DIVORCE ARTICLES
Five Stages of Grieving Your Child May Experience After Divorce
When you are going through a divorce parenting can sometimes be very challenging especially during the most emotional parts. It has been compared to the same process you may go through when someone dies. Extensive research has been done regarding terminal ill patients and their feelings were studied regarding how they felt through the process of finding out until their death. These studies can be used to understand what children go through when their parents are going through a divorce. Going through the grieving process will help children heal and deal with the loss. There are stages that they will go through and they may vary in order or the child may experience some at the same time. Some stages may come back and then progress into another stage. And although the grieving process is painful and difficult, it will end in healing and this will lead your child to grow as a person.
The initial reaction to any event that is traumatic is shock. This may cause an unwillingness to understand and believe that this is happening to them. After this first reaction, there are five stages that might help them cope with the loss of the other parent.
The first stage is denial. This may include the child thinking that the parents will change their minds and get back together and live happy ever after. They may also think that the divorce will never happen.

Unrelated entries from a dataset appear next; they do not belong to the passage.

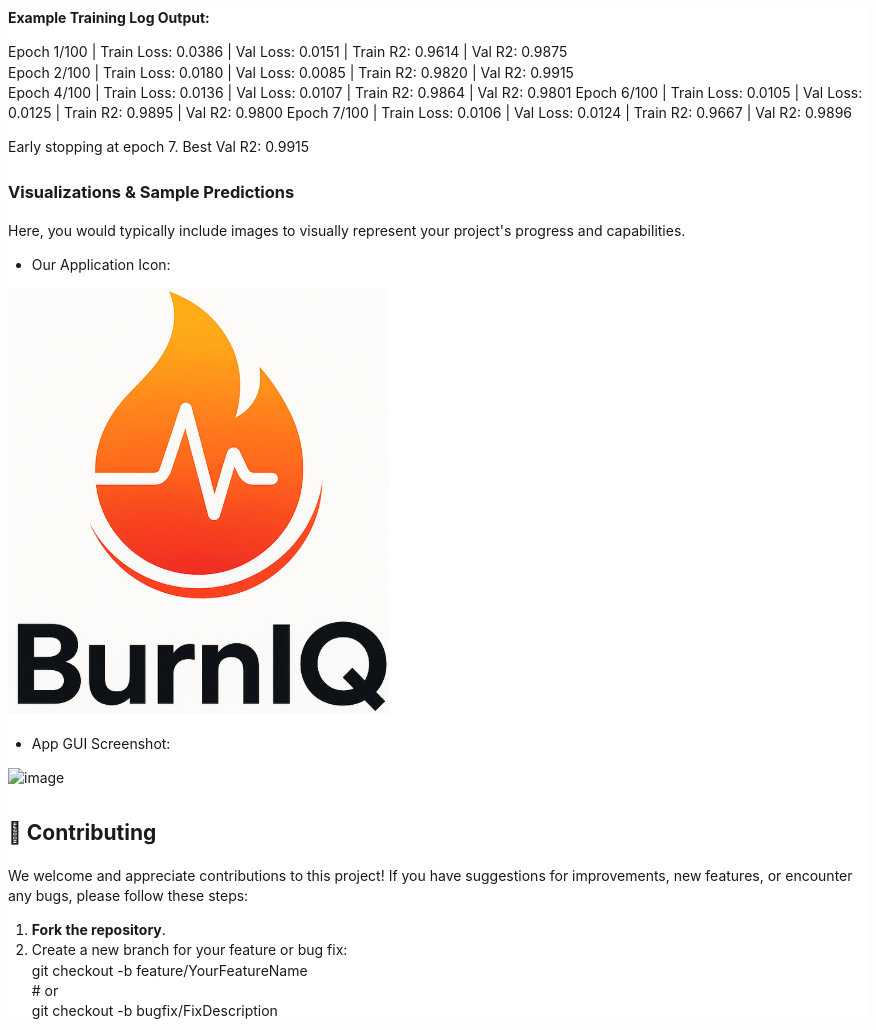 **Example Training Log Output:**

Epoch 1/100 | Train Loss: 0.0386 | Val Loss: 0.0151 | Train R2: 0.9614 | Val R2: 0.9875  
Epoch 2/100 | Train Loss: 0.0180 | Val Loss: 0.0085 | Train R2: 0.9820 | Val R2: 0.9915  
Epoch 4/100 | Train Loss: 0.0136 | Val Loss: 0.0107 | Train R2: 0.9864 | Val R2: 0.9801 
Epoch 6/100 | Train Loss: 0.0105 | Val Loss: 0.0125 | Train R2: 0.9895 | Val R2: 0.9800
Epoch 7/100 | Train Loss: 0.0106 | Val Loss: 0.0124 | Train R2: 0.9667 | Val R2: 0.9896

Early stopping at epoch 7\. Best Val R2: 0.9915

### **Visualizations & Sample Predictions**

Here, you would typically include images to visually represent your project's progress and capabilities.

* Our Application Icon:

![alt text](logo.png)

* App GUI Screenshot:

![image](https://github.com/user-attachments/assets/e6410af6-dc1e-4d9e-b11c-7056ebbc0cd1)



## **🤝 Contributing**

We welcome and appreciate contributions to this project\! If you have suggestions for improvements, new features, or encounter any bugs, please follow these steps:

1. **Fork the repository**.  
2. Create a new branch for your feature or bug fix:  
   git checkout \-b feature/YourFeatureName  
   \# or  
   git checkout \-b bugfix/FixDescription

The second stage is anger. Some children will take the route of blaming someone for the sadness they fell. They can become irritable and hard to manage. They will even go to the extent of blaming each parent for mistakes they might have made to cause the divorce to happen.

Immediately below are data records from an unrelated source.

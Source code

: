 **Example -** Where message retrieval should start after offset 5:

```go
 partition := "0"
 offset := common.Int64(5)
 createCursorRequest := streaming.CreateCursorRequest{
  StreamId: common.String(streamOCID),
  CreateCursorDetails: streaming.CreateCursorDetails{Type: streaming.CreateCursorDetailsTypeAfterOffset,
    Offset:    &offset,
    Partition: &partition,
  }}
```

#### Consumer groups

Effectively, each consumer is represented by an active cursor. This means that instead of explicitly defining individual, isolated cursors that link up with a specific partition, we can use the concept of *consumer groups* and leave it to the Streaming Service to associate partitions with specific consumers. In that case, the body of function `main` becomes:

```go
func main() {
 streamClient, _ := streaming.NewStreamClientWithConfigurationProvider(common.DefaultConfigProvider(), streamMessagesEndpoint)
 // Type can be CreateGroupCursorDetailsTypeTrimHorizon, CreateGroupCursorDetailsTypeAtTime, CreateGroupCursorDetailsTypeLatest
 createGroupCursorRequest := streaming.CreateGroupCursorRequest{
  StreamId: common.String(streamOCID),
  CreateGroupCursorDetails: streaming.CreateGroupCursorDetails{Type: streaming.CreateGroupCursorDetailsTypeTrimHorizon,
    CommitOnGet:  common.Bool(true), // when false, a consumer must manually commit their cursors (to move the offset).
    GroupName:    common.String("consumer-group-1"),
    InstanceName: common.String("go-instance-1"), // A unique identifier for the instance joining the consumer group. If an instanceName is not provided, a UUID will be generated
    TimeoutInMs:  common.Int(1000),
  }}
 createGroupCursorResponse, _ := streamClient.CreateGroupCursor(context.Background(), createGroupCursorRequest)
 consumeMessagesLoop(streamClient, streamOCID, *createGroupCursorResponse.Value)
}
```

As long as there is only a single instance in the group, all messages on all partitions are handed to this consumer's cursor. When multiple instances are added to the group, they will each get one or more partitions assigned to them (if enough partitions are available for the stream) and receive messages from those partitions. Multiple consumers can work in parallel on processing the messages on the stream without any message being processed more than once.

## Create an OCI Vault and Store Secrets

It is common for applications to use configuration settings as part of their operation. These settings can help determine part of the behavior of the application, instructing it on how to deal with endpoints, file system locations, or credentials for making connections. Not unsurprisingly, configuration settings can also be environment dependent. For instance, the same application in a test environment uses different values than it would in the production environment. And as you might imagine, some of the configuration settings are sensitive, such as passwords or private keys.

The third stage is bargaining. Children tend to think if they make a deal with their parents they may stay together. In this stage the child may feel they have some kind of control over the situation. In the bargaining stage the child may then focus on the hope after divorce instead of the sadness they feel because of it.
The fourth stage is depression. Depression will set in once the child realizes that they can’t do anything to stop the divorce. This process is very important and the parents need to allow their child to go through this and allow them to express their feelings concerning it. The parent does not need to tell the child to focus on the positive as it will not allow the child to continue to heal and deal with their problems head on.
The fifth stage is finally acceptance. This process may not result in happiness, but it will get them past the feeling of the loss. It may begin that they are a little less depressed and a little more stable and it will progress as times goes on. This process may take months to several years to occur. The divorce process is a major transition and it is important to leave plenty of room for growth in your child. There are no rules and it can be different in each child. Your children adapting and accepting the divorce will also depend on how you handle the divorce. If you heal, your child will soon come to heal right alongside with you.